GIVEN RECORDS:

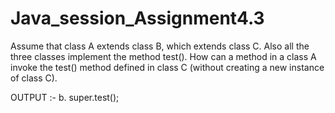 # Java_session_Assignment4.3
Assume that class A extends class B, which extends class C. Also all the three classes implement the method test(). How can a method in a class A invoke the test() method defined in class C (without creating a new instance of class C).

OUTPUT :-
b. super.test();
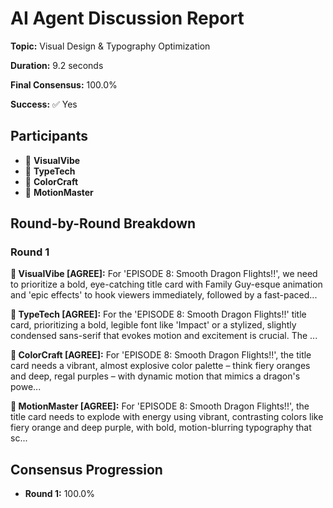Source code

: # AI Agent Discussion Report

**Topic:** Visual Design & Typography Optimization

**Duration:** 9.2 seconds

**Final Consensus:** 100.0%

**Success:** ✅ Yes

## Participants

- 🤖 **VisualVibe**
- 🤖 **TypeTech**
- 🤖 **ColorCraft**
- 🤖 **MotionMaster**

## Round-by-Round Breakdown

### Round 1

**🤖 VisualVibe [AGREE]:** For 'EPISODE 8: Smooth Dragon Flights!!', we need to prioritize a bold, eye-catching title card with Family Guy-esque animation and 'epic effects' to hook viewers immediately, followed by a fast-paced...

**🤖 TypeTech [AGREE]:** For the 'EPISODE 8: Smooth Dragon Flights!!' title card, prioritizing a bold, legible font like 'Impact' or a stylized, slightly condensed sans-serif that evokes motion and excitement is crucial. The ...

**🤖 ColorCraft [AGREE]:** For 'EPISODE 8: Smooth Dragon Flights!!', the title card needs a vibrant, almost explosive color palette – think fiery oranges and deep, regal purples – with dynamic motion that mimics a dragon's powe...

**🤖 MotionMaster [AGREE]:** For 'EPISODE 8: Smooth Dragon Flights!!', the title card needs to explode with energy using vibrant, contrasting colors like fiery orange and deep purple, with bold, motion-blurring typography that sc...

## Consensus Progression

- **Round 1:** 100.0%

TO DO: Identify the lines of the data that contain the word "title". Copy each of them.

ANSWER TO THIS TASK:
**🤖 VisualVibe [AGREE]:** For 'EPISODE 8: Smooth Dragon Flights!!', we need to prioritize a bold, eye-catching title card with Family Guy-esque animation and 'epic effects' to hook viewers immediately, followed by a fast-paced...
**🤖 TypeTech [AGREE]:** For the 'EPISODE 8: Smooth Dragon Flights!!' title card, prioritizing a bold, legible font like 'Impact' or a stylized, slightly condensed sans-serif that evokes motion and excitement is crucial. The ...
**🤖 ColorCraft [AGREE]:** For 'EPISODE 8: Smooth Dragon Flights!!', the title card needs a vibrant, almost explosive color palette – think fiery oranges and deep, regal purples – with dynamic motion that mimics a dragon's powe...
**🤖 MotionMaster [AGREE]:** For 'EPISODE 8: Smooth Dragon Flights!!', the title card needs to explode with energy using vibrant, contrasting colors like fiery orange and deep purple, with bold, motion-blurring typography that sc...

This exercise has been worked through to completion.